Aim of the exercise
Search the data for the word "path" and copy each line that has it.

Collection entries
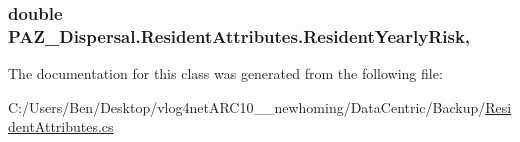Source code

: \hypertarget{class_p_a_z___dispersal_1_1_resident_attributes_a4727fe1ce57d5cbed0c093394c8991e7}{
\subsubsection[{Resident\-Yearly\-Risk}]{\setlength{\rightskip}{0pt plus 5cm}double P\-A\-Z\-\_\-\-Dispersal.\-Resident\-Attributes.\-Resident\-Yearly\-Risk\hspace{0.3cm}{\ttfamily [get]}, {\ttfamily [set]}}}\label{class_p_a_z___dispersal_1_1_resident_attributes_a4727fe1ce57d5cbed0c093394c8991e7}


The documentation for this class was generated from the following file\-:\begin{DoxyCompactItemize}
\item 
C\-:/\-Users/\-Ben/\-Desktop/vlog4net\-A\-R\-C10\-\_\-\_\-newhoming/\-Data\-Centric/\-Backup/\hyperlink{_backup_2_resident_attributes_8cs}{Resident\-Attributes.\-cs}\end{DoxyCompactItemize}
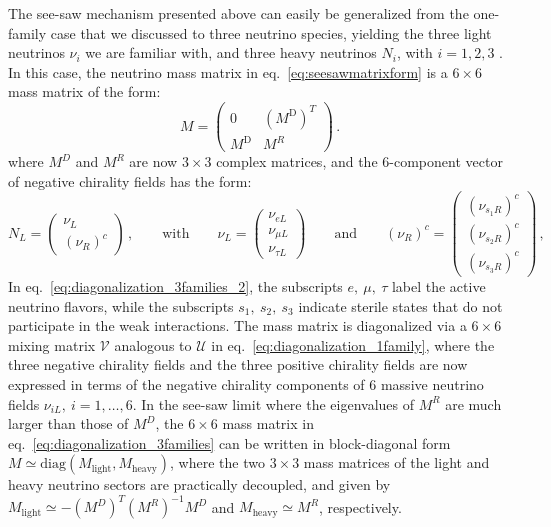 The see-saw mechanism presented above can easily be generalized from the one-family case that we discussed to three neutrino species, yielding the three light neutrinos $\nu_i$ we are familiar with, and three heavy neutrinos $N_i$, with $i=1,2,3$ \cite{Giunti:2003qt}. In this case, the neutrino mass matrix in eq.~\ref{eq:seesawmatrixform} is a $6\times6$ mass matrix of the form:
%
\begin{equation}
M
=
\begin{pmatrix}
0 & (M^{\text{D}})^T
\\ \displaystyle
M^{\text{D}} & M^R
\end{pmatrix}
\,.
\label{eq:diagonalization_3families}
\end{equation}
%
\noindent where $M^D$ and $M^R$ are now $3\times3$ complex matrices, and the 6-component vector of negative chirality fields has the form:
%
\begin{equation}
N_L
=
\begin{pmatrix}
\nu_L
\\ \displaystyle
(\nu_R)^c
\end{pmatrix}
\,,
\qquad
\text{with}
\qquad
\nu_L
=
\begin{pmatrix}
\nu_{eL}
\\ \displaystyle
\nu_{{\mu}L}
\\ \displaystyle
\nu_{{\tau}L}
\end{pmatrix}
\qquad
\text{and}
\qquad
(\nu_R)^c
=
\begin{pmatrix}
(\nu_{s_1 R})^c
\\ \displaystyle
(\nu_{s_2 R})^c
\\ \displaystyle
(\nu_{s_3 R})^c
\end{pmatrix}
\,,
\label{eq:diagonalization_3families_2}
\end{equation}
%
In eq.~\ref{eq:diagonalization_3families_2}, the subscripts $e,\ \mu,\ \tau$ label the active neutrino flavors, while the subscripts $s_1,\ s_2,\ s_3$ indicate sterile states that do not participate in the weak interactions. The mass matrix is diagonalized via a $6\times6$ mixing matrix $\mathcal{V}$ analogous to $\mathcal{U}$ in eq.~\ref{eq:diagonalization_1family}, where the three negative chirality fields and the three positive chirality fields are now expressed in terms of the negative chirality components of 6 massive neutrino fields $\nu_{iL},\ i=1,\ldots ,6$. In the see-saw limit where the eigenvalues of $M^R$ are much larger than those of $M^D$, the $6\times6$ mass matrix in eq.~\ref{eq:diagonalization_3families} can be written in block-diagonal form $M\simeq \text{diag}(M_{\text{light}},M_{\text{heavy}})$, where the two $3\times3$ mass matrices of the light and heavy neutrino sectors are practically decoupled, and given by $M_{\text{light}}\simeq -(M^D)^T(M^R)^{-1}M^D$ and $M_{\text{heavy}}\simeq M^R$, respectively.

* * *

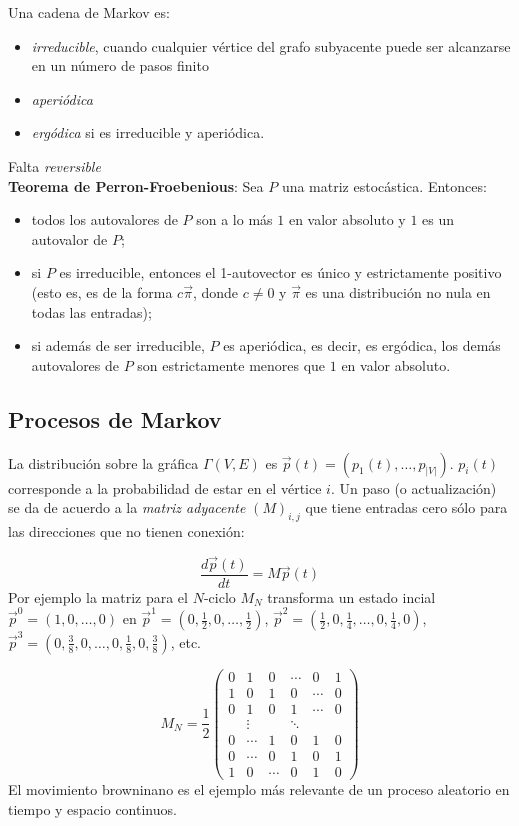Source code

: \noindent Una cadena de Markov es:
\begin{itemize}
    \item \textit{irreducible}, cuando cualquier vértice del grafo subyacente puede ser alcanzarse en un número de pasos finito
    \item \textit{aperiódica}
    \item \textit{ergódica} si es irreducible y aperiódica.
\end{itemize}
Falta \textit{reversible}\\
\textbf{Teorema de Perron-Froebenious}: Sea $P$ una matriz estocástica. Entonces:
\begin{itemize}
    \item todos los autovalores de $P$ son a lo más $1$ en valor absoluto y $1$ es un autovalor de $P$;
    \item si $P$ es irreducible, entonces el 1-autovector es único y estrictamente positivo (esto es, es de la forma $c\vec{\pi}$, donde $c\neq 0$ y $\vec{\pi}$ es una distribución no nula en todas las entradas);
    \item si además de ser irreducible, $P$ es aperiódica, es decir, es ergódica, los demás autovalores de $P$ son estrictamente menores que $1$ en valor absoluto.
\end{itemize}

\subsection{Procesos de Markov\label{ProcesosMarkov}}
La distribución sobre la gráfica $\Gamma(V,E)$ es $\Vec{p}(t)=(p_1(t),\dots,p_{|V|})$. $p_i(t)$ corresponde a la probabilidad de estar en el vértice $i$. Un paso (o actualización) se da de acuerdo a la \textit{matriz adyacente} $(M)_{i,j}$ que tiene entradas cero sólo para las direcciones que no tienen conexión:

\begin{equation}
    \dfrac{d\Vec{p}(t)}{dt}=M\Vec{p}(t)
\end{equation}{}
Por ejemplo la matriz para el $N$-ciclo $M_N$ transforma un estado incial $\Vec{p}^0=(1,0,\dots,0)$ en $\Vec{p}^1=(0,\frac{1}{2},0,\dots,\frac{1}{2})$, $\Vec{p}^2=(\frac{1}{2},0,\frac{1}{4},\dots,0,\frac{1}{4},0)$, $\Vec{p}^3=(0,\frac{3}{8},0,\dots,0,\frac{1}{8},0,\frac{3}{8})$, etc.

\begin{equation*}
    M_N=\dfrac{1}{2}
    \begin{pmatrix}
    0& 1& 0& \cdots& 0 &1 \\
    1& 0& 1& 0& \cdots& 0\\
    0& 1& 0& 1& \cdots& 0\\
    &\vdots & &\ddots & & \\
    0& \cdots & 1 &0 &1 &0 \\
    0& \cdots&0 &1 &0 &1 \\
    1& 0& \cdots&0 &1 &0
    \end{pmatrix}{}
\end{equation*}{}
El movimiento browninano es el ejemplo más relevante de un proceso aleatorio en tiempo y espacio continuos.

---

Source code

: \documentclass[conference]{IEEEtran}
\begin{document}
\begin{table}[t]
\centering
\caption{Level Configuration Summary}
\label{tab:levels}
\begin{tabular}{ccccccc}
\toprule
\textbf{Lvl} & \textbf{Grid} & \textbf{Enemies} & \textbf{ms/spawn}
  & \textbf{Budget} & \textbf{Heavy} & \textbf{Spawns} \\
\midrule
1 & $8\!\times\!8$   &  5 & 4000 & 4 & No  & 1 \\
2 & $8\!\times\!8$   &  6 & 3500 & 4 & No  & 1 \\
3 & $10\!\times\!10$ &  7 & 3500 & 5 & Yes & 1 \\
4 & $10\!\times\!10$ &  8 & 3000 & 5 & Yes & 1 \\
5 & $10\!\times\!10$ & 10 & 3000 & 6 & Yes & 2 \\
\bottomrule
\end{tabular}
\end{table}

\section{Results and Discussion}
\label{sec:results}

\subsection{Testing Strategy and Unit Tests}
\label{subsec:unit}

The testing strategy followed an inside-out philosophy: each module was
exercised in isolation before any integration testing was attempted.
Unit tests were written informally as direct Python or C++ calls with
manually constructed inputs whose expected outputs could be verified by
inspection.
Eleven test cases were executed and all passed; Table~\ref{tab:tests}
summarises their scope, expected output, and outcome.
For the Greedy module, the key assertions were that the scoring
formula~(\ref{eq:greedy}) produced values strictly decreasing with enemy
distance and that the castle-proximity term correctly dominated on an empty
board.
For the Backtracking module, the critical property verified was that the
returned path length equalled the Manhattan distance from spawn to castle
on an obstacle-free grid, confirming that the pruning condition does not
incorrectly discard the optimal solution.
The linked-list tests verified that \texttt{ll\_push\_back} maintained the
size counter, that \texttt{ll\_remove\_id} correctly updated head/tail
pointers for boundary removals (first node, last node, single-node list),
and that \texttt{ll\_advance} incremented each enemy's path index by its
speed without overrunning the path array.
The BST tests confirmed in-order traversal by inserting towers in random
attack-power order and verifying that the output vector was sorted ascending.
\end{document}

Result of the exercise
returned path length equalled the Manhattan distance from spawn to castle
and that \texttt{ll\_advance} incremented each enemy's path index by its
speed without overrunning the path array.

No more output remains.